We use a subset of COCO-2017's train and development images. The following script download COCO-2017's train and val sets images then put them into a single fodler trainval2017/
.
cd data/ # enter this folder
wget http://images.cocodataset.org/zips/train2017.zip
wget http://images.cocodataset.org/zips/val2017.zip
unzip train2017.zip && unzip val2017.zip
mv train2017 trainval2017 && mv val2017/* trainval2017 && rm -r val2017
Copy only relevant images to images/
.
mkdir images
python select_only_revlevant_images.py data_files/all_vsr_validated_data.jsonl/ trainval2017/ images/
Alternatively, you could also download the used images from dropbox here and put them under the images/
folder.
An overview of the splits/
folder:
splits
├── create_random_splits.py
├── create_sample_efficiency_train_splits.py
├── create_zeroshot_splits.py
├── random
│ ├── dev.jsonl
│ ├── test.jsonl
│ └── train.jsonl
└── zeroshot
├── dev.jsonl
├── test.jsonl
└── train.jsonl
splits/random
and splits/zeroshot
contain the train and zeroshot splits data in jsonl
format. splits/create_random_splits.py
and splits/create_zeroshot_splits.py
are the scripts used to create them. splits/create_sample_efficiency_train_splits.py
is for creating sample efficiency training files (100-shot, 10%, 25%, 50%, 75% of all training data). Read the code and you will see that they are quite self-explanatory.

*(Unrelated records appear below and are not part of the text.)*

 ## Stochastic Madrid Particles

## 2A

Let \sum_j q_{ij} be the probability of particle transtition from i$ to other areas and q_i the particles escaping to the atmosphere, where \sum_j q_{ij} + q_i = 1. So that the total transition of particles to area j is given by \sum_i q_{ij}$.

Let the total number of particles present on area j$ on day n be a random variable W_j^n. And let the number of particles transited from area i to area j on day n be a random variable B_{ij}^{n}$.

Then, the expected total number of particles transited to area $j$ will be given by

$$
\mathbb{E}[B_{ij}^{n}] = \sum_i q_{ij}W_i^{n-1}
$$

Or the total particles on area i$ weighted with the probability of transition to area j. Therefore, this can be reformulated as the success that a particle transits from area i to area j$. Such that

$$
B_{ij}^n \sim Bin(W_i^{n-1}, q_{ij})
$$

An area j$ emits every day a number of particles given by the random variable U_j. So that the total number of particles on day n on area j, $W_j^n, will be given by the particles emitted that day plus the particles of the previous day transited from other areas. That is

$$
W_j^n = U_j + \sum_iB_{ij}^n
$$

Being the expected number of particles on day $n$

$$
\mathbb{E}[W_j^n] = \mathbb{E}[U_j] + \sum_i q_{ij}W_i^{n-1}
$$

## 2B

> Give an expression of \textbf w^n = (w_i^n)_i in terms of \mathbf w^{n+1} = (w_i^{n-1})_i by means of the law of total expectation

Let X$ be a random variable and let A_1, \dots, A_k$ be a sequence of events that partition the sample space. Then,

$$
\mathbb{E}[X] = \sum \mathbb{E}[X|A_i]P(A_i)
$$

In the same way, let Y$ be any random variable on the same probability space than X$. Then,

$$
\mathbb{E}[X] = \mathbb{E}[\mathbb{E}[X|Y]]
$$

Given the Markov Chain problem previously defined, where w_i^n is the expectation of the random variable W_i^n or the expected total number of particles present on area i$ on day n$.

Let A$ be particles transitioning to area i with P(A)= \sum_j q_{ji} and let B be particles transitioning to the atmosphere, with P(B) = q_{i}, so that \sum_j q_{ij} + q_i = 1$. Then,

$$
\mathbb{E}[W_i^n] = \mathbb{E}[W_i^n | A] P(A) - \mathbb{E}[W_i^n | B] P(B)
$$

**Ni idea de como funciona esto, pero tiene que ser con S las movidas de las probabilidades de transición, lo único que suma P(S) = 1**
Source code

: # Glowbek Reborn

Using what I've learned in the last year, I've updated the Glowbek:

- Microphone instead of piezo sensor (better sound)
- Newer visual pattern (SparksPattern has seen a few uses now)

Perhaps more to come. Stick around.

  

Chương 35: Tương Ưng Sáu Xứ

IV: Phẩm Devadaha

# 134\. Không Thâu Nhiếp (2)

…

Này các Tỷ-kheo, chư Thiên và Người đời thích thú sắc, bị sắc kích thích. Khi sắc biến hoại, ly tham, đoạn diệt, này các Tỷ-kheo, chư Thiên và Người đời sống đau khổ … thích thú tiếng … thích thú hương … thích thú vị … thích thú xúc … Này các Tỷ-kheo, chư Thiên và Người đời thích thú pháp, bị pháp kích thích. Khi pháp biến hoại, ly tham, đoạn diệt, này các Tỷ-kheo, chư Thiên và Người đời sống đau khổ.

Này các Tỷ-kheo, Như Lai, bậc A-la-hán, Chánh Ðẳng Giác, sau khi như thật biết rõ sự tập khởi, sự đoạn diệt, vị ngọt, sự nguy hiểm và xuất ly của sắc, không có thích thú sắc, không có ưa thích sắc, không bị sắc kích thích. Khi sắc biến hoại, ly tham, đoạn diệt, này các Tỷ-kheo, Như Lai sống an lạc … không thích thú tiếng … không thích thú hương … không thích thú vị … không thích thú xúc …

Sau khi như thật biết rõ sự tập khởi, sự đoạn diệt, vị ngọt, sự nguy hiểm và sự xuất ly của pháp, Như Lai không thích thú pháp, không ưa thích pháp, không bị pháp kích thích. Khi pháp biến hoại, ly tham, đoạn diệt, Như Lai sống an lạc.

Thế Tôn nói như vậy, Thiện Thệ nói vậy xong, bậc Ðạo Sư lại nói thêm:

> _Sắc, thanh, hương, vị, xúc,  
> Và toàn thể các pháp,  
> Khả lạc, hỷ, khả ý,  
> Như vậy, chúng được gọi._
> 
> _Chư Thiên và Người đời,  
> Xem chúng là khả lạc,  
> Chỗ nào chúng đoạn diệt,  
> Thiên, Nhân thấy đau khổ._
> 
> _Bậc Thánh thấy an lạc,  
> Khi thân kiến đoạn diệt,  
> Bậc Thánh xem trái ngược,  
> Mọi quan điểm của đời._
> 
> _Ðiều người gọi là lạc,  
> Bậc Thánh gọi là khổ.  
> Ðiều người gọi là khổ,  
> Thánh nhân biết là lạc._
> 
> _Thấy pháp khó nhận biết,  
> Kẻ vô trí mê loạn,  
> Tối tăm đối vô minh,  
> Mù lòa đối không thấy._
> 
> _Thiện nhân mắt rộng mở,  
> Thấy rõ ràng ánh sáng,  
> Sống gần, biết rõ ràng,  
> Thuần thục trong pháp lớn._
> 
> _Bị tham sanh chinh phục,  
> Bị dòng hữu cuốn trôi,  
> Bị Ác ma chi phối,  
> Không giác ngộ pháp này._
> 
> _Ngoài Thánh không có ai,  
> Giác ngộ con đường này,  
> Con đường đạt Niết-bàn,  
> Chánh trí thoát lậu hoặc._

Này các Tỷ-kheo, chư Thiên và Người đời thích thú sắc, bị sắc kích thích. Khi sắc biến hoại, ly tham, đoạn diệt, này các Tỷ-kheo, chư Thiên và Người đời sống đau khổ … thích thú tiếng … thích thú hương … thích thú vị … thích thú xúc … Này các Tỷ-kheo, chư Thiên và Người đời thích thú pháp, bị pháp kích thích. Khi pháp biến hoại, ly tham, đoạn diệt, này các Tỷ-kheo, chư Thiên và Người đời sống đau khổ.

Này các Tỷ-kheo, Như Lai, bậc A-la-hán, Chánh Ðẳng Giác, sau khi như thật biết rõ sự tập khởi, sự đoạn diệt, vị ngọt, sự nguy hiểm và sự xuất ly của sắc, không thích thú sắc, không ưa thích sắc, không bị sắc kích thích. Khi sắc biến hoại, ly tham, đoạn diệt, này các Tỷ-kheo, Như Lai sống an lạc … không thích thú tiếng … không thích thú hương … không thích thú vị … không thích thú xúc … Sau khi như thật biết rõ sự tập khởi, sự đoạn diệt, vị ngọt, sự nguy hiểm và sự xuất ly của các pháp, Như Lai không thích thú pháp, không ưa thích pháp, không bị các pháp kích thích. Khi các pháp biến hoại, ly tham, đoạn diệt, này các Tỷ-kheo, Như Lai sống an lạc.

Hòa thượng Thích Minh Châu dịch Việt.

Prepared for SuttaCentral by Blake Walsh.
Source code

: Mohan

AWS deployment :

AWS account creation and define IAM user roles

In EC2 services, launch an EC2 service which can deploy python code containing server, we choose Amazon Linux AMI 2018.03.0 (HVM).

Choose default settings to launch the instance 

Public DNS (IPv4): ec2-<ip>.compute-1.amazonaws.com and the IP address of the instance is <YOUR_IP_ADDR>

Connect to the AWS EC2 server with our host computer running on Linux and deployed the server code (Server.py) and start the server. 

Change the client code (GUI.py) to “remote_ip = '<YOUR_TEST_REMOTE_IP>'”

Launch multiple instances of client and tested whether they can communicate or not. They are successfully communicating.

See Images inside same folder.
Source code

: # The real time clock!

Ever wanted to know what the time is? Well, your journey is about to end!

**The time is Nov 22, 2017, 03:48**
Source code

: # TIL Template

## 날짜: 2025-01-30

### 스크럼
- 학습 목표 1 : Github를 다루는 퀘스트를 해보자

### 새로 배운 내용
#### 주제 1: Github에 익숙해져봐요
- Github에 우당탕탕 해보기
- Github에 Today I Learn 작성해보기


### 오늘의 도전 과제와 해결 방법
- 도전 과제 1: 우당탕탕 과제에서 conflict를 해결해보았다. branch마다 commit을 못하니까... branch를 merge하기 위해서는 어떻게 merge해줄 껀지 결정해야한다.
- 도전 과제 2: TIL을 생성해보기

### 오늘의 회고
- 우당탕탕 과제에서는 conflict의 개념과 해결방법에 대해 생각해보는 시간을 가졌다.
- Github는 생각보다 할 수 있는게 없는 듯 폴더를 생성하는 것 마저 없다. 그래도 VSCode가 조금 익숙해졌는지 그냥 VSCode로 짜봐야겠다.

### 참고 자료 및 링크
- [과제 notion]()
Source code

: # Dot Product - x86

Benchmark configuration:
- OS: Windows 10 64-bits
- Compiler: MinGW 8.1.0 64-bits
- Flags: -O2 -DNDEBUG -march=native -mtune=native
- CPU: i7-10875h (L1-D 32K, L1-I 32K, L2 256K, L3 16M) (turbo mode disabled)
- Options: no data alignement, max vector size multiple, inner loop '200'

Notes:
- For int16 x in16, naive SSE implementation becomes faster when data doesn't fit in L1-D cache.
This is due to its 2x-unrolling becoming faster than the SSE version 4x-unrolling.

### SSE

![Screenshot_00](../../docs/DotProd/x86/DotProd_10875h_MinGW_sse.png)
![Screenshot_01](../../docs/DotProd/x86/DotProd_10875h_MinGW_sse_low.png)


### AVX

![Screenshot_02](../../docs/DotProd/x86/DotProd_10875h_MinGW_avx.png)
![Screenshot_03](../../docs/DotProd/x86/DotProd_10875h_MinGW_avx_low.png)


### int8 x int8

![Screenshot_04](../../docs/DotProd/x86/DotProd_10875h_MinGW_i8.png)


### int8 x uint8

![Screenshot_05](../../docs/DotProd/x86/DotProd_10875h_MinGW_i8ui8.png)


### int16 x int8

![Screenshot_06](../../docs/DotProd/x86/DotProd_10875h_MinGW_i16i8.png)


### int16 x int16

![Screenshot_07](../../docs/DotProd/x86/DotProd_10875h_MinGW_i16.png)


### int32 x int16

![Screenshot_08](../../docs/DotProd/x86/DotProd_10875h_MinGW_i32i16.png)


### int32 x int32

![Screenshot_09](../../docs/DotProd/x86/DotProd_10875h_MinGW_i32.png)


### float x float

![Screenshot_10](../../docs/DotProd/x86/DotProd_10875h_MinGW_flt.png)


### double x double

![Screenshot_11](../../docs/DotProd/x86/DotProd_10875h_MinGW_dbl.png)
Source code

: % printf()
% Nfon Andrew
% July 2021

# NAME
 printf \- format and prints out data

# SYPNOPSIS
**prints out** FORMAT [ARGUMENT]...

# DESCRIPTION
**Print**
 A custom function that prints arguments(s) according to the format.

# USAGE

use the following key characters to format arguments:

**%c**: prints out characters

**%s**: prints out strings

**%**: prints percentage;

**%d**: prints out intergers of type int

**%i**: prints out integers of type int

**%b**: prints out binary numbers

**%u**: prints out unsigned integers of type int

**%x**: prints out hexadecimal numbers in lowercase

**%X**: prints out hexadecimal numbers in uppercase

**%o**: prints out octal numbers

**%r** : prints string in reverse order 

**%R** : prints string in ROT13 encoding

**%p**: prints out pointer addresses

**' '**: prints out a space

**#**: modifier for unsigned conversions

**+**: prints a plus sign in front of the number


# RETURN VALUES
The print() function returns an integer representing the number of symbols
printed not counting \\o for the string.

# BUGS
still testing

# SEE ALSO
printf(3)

You could also access the jsonl file through huggingface datasets [🤗vsr_random] & [🤗vsr_zeroshot]:
from datasets import load_dataset
data_files = {"train": "train.jsonl", "dev": "dev.jsonl", "test": "test.jsonl"}
vsr_dataset_random = load_dataset("cambridgeltl/vsr_random", data_files=data_files)
vsr_dataset_zeroshot= load_dataset("cambridgeltl/vsr_zeroshot", data_files=data_files)
Each jsonl
file is of the following format:
{"image": "000000050403.jpg", "image_link": "http://images.cocodataset.org/train2017/000000050403.jpg", "caption": "The teddy bear is in front of the person.", "label": 1, "relation": "in front of", "annotator_id": 31, "vote_true_validator_id": [2, 6], "vote_false_validator_id": []}
{"image": "000000401552.jpg", "image_link": "http://images.cocodataset.org/train2017/000000401552.jpg", "caption": "The umbrella is far away from the motorcycle.", "label": 0, "relation": "far away from", "annotator_id": 2, "vote_true_validator_id": [], "vote_false_validator_id": [2, 9, 1]}
{"..."}
Each line is an individual data point.
image
denotes name of the image in COCO and image_link
points to the image on the COCO server (so you can also access directly). caption
is self-explanatory. label
being 0
and 1
corresponds to False and True respectively. relation
records the spatial relation used. annotator_id
points to the annotator who originally wrote the caption. vote_true_validator_id
and vote_false_validator_id
are annotators who voted True or False in the second phase validation.
data_files/
contain the major data collected for creating VSR. data_files/all_vsr_raw_data.jsonl
contains all 12,809 raw data points and data_files/all_vsr_validated_data.jsonl
contains the 10,119 data points that passed the second-round validation (and is used for creating the random and zeroshot splits). data_files/meta_data.csv
contains meta data of annotators.